Las Ramblas still feels a bit like a funeral procession.
University of Kentucky professor Matthew Wilson
He said authorities “encouraged those of us living in this neighborhood to lock our doors” while they searched for those responsible. They were discouraged from using their phones but were receiving continual texts and messages from concerned friends.
From the apartment building’s rooftop terrace, Wilson said he could see the activity below.
“There were police vehicles … people running,” he said. “… It was intense. I’ve never been in a situation like this.”
For a while, Wilson said he worried that he might be safer if he left the apartment.
“There was discussion about a bomb,” he said. “I didn’t know if I would be safe in this building.”
At about midnight, Wilson said he got word that it was OK to go out.
Outside, “it was incredibly silent,” he said.
Restaurants, bars and clubs that normally would have been bustling with activity were closed, and public plazas were cordoned off.
On Friday, Wilson attended the noontime vigil at Plaça de Catalunya where tens of thousands of locals and tourists, along with Spain’s King Felipe VI, Prime Minister Mariano Rajoy and other political leaders, gathered.
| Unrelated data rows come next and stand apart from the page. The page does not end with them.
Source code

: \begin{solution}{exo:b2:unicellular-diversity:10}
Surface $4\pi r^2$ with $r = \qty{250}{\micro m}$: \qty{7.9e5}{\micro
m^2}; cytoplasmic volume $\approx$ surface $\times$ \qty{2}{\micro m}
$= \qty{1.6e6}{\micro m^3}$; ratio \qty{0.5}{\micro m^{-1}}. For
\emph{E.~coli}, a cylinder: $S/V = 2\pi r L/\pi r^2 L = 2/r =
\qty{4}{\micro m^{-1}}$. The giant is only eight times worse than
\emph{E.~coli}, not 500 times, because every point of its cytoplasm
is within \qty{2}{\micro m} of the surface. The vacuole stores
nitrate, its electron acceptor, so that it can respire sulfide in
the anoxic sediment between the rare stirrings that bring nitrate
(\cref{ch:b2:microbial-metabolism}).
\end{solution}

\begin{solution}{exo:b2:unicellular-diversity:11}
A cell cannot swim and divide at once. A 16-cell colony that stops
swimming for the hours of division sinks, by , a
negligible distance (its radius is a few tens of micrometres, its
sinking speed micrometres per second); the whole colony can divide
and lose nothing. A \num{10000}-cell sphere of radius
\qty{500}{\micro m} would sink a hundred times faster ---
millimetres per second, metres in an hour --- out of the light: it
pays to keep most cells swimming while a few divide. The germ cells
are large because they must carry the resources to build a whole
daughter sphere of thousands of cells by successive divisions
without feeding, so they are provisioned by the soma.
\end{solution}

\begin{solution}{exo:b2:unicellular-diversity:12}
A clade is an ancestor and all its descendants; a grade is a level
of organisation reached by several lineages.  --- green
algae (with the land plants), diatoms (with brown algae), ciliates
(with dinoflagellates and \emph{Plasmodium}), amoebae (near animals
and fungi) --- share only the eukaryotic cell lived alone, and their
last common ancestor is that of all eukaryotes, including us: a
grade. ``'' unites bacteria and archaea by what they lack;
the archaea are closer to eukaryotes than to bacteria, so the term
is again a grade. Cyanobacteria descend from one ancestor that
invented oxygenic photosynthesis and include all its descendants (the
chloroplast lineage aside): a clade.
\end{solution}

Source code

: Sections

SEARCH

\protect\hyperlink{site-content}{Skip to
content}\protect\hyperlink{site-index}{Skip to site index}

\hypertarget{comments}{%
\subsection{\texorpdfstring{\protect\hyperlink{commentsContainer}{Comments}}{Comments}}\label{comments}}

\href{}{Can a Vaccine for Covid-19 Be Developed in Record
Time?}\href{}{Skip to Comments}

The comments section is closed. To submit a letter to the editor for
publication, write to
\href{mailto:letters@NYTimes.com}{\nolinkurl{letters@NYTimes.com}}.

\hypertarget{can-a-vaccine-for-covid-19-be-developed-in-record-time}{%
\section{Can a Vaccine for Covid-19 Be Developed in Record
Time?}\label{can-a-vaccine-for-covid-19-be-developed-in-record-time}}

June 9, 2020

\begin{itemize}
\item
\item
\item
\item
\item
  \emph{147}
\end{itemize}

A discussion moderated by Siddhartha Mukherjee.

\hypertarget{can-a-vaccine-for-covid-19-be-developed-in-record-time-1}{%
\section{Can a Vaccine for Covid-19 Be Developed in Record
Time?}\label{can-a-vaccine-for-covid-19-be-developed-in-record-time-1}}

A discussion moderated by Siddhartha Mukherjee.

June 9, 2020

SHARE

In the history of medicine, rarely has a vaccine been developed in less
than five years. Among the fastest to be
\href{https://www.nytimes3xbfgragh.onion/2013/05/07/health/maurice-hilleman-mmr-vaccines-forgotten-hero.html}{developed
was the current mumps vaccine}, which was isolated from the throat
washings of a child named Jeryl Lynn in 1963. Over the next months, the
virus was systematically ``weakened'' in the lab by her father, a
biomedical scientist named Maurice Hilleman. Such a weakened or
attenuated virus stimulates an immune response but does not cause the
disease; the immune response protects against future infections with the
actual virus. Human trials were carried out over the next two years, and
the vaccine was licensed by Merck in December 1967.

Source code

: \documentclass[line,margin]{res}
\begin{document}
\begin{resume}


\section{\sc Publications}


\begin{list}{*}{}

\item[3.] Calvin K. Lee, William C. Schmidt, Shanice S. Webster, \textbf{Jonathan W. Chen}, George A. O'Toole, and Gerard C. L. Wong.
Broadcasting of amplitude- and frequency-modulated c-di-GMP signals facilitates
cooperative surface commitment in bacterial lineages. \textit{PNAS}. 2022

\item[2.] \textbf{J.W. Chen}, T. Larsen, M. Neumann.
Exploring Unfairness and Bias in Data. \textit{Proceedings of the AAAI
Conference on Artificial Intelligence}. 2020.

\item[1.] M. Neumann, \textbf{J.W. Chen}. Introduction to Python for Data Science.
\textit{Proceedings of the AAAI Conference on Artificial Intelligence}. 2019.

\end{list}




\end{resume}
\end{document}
“You could hear the wings” of pigeons flying overhead during a moment of silence for the victims of the attack, he said. Then came the roar of the crowd chanting “I’m not afraid” in Catalan.
“It was a remarkable moment of solidarity,” he said.
This is Wilson’s fourth summer in Barcelona.
“It’s kind of a nice holiday town to get away to do some writing,” he said.
He said he began a sabbatical from his position at UK, where he teaches classes in digital mapping, earlier this summer. He flew to London in late July to do some research at the British Library, then went on to Barcelona.
Wilson said he plans to return to London later this month, then head back to Lexington Sept. 6 before continuing his research at other sites.
In the street where the attack occurred, “there’s a lot of quiet,” Wilson said. “Las Ramblas still feels a bit like a funeral procession.”
There’s “a new sense of uneasiness,” he said. “There’s just not a mindset here to expect that kind of attack.”
But even before Thursday, Wilson said he had noticed more police presence and armed guards in public places. He said he noticed it in London, too, where similar attacks were carried out on London Bridge and Westminster Bridge earlier this year.
“Europe is definitely on notice about this,” he said.